* _WHAT IS BEING ASKED_
Which lines of the data below hold "daraus"? Copy each of them.
** Opening PROVIDED INFORMATION block **
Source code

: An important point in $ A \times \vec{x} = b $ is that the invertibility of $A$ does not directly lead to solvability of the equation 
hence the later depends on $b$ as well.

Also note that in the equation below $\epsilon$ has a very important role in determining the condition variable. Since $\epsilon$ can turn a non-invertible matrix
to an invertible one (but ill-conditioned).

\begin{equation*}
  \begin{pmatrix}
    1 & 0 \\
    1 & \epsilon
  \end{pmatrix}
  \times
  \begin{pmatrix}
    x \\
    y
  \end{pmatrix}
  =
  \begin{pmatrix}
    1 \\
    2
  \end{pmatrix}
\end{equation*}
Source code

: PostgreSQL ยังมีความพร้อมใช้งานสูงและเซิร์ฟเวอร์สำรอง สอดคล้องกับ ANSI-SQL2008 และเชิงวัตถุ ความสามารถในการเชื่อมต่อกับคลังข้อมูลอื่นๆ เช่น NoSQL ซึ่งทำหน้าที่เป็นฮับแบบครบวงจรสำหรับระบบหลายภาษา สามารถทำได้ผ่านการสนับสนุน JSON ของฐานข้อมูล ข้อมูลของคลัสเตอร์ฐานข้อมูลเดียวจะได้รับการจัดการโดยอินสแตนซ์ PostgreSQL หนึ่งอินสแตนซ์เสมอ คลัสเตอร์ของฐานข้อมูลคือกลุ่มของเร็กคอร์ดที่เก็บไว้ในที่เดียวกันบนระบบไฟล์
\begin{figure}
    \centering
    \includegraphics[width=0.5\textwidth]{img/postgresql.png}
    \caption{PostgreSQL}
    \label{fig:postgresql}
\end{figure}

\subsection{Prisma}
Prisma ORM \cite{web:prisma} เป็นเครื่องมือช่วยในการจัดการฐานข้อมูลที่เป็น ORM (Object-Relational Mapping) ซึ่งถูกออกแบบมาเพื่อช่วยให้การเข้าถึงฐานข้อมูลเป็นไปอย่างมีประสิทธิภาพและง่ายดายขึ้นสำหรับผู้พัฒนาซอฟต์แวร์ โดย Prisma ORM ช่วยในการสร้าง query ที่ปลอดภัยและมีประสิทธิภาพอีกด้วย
** Closing PROVIDED INFORMATION block **
** Opening PROVIDED INFORMATION block **
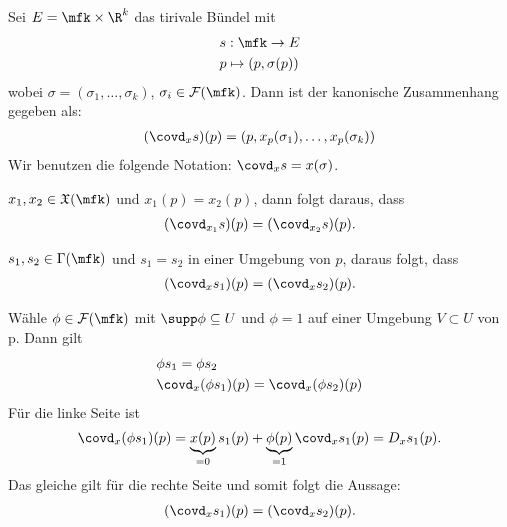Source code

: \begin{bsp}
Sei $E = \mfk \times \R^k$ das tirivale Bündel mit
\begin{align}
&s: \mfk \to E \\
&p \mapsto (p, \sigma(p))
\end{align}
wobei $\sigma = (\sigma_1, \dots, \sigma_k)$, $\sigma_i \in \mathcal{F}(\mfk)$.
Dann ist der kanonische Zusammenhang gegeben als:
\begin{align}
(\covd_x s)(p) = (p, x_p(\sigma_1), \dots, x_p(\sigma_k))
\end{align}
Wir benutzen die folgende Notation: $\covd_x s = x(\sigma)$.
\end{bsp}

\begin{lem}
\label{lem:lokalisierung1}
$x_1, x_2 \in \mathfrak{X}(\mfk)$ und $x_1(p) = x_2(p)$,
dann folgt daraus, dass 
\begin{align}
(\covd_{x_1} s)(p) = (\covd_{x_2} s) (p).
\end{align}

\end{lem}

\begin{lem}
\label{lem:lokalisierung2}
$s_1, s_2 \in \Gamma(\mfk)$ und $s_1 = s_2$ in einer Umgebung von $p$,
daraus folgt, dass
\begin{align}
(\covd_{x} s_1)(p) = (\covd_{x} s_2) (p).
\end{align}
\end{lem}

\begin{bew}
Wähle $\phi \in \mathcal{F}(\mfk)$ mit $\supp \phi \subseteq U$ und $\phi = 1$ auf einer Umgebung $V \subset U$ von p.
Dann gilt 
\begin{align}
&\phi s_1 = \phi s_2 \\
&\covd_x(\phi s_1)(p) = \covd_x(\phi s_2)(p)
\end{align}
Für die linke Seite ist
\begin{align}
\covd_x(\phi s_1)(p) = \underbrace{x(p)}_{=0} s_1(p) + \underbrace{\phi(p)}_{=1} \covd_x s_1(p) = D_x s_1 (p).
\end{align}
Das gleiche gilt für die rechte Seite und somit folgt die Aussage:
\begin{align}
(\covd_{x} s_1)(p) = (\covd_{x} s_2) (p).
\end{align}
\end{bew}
** Closing PROVIDED INFORMATION block **
* _PROBLEM SOLUTION_
dann folgt daraus, dass 
daraus folgt, dass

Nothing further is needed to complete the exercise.